"Wondering if people today would similarly obey, Jerry Berger (2009) replicated Milgram's study—though only to the 150-volt point. At that point, 70 percent of participants were still obeying, a slight reduction from Milgram's result. (In Milgram's study, most who were obedient to this point continued to the end. In fact, all who reached 450 volts complied with a command to continue the procedure until, after two further trials, the experimenter called a halt.) However, Berger's participants were more diverse than Milgram's—for example, half were women, unlike Milgram's initial all-male sample. Comparing Milgram's 1962 men to Berger's 2006 men, obedience at 150 volts dropped from 83 percent to 67 percent. In other words, nearly twice as many modern men (33 percent vs. 18 percent) disobeyed, but many still obeyed. Cultural change toward more individualism might have reduced obedience, but far from eliminated it. Even 54 years later, Milgram's obedience paradigm was powerful—just a little less so (Twenge, 2009)."
"Berger and his colleagues (2011) later analyzed their participants' spontaneous comments. Whether people stopped or obeyed was not predictable from their expressing concern for the learner's well-being, which most did, but from their voicing feelings of responsibility for their actions."
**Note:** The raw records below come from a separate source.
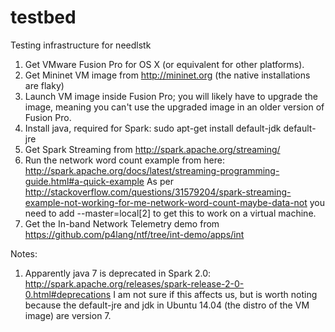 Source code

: # testbed
Testing infrastructure for needlstk

1. Get VMware Fusion Pro for OS X (or equivalent for other platforms).
2. Get Mininet VM image from http://mininet.org (the native installations are flaky)
3. Launch VM image inside Fusion Pro; you will likely have to upgrade the image, meaning you can't use the upgraded image in an older version of Fusion Pro.
4. Install java, required for Spark: sudo apt-get install default-jdk default-jre
5. Get Spark Streaming from http://spark.apache.org/streaming/
6. Run the network word count example from here: http://spark.apache.org/docs/latest/streaming-programming-guide.html#a-quick-example As per http://stackoverflow.com/questions/31579204/spark-streaming-example-not-working-for-me-network-word-count-maybe-data-not you need to add --master=local[2] to get this to work on a virtual machine.
7. Get the In-band Network Telemetry demo from https://github.com/p4lang/ntf/tree/int-demo/apps/int

Notes:

1. Apparently java 7 is deprecated in Spark 2.0: http://spark.apache.org/releases/spark-release-2-0-0.html#deprecations I am not sure if this affects us, but is worth noting because the default-jre and jdk in Ubuntu 14.04 (the distro of the VM image) are version 7.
"Further, notes Jerry Berger (2014), Milgram's results were not as surprising as they first seem. Four features of Milgram's study design, he argues, mirror well-documented psychological effects:
- the 'slippery slope' of small requests that escalate into large ones,
- the framing of shock-giving as the social norm for the situation,
- the opportunity to deny responsibility, and
- the limited time to reflect on the decision.
All of these, in Milgram's studies and in other research, increase compliance."